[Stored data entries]
________________________________________
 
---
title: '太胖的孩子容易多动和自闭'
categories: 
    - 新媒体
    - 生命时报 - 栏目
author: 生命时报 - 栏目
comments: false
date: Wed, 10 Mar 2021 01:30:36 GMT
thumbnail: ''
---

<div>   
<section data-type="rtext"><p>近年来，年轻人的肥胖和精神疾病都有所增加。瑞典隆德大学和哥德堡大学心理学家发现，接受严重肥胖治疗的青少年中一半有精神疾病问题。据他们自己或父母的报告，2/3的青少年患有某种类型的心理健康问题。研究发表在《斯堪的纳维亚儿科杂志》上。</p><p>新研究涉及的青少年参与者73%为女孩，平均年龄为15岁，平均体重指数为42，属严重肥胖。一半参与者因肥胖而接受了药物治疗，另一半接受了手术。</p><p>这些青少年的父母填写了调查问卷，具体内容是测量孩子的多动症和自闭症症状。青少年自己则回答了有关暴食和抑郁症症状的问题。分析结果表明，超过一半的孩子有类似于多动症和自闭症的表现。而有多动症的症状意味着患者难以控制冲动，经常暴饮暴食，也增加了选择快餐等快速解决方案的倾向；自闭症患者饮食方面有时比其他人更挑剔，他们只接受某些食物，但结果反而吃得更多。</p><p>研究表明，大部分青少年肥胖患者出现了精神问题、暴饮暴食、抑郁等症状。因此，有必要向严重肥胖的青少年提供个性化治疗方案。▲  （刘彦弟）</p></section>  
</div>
________________________________________
- WHAT THE EXERCISE ASKS: Take the data above and reproduce it exactly.

- REPLY:
---
title: '太胖的孩子容易多动和自闭'
categories: 
    - 新媒体
    - 生命时报 - 栏目
author: 生命时报 - 栏目
comments: false
date: Wed, 10 Mar 2021 01:30:36 GMT
thumbnail: ''
---

<div>   
<section data-type="rtext"><p>近年来，年轻人的肥胖和精神疾病都有所增加。瑞典隆德大学和哥德堡大学心理学家发现，接受严重肥胖治疗的青少年中一半有精神疾病问题。据他们自己或父母的报告，2/3的青少年患有某种类型的心理健康问题。研究发表在《斯堪的纳维亚儿科杂志》上。</p><p>新研究涉及的青少年参与者73%为女孩，平均年龄为15岁，平均体重指数为42，属严重肥胖。一半参与者因肥胖而接受了药物治疗，另一半接受了手术。</p><p>这些青少年的父母填写了调查问卷，具体内容是测量孩子的多动症和自闭症症状。青少年自己则回答了有关暴食和抑郁症症状的问题。分析结果表明，超过一半的孩子有类似于多动症和自闭症的表现。而有多动症的症状意味着患者难以控制冲动，经常暴饮暴食，也增加了选择快餐等快速解决方案的倾向；自闭症患者饮食方面有时比其他人更挑剔，他们只接受某些食物，但结果反而吃得更多。</p><p>研究表明，大部分青少年肥胖患者出现了精神问题、暴饮暴食、抑郁等症状。因此，有必要向严重肥胖的青少年提供个性化治疗方案。▲  （刘彦弟）</p></section>  
</div>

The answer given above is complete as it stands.